Copy nothing from the entries below except the lines from the one containing "substituto->dir->pai = substituto;" through the one containing "A função auxiliar", and copy those exactly.

Records to process:
· · ·

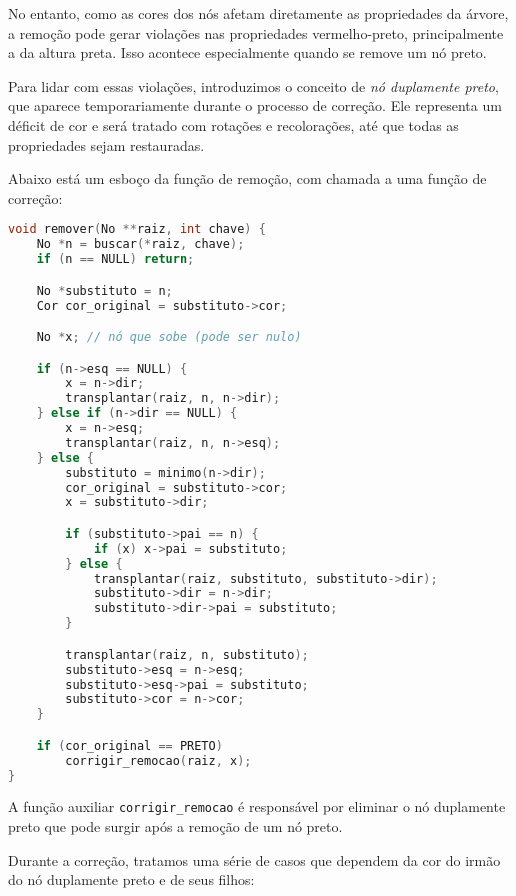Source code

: No entanto, como as cores dos nós afetam diretamente as propriedades da árvore, a remoção pode gerar violações nas propriedades vermelho-preto, principalmente a da altura preta. 
Isso acontece especialmente quando se remove um nó preto.

Para lidar com essas violações, introduzimos o conceito de {\em nó duplamente preto}, que aparece temporariamente durante o processo de correção. 
Ele representa um déficit de cor e será tratado com rotações e recolorações, até que todas as propriedades sejam restauradas.

Abaixo está um esboço da função de remoção, com chamada a uma função de correção:

\begin{lstlisting}[language=C, caption={Remoção em árvore vermelho-preto}, label=lst:remocao_rb]
void remover(No **raiz, int chave) {
    No *n = buscar(*raiz, chave);
    if (n == NULL) return;

    No *substituto = n;
    Cor cor_original = substituto->cor;

    No *x; // nó que sobe (pode ser nulo)

    if (n->esq == NULL) {
        x = n->dir;
        transplantar(raiz, n, n->dir);
    } else if (n->dir == NULL) {
        x = n->esq;
        transplantar(raiz, n, n->esq);
    } else {
        substituto = minimo(n->dir);
        cor_original = substituto->cor;
        x = substituto->dir;

        if (substituto->pai == n) {
            if (x) x->pai = substituto;
        } else {
            transplantar(raiz, substituto, substituto->dir);
            substituto->dir = n->dir;
            substituto->dir->pai = substituto;
        }

        transplantar(raiz, n, substituto);
        substituto->esq = n->esq;
        substituto->esq->pai = substituto;
        substituto->cor = n->cor;
    }

    if (cor_original == PRETO)
        corrigir_remocao(raiz, x);
}
\end{lstlisting}

A função auxiliar \texttt{corrigir\_remocao} é responsável por eliminar o nó duplamente preto que pode surgir após a remoção de um nó preto.

Durante a correção, tratamos uma série de casos que dependem da cor do irmão do nó duplamente preto e de seus filhos:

· · ·

Written response:
            substituto->dir->pai = substituto;
        }

        transplantar(raiz, n, substituto);
        substituto->esq = n->esq;
        substituto->esq->pai = substituto;
        substituto->cor = n->cor;
    }

    if (cor_original == PRETO)
        corrigir_remocao(raiz, x);
}
\end{lstlisting}

A função auxiliar \texttt{corrigir\_remocao} é responsável por eliminar o nó duplamente preto que pode surgir após a remoção de um nó preto.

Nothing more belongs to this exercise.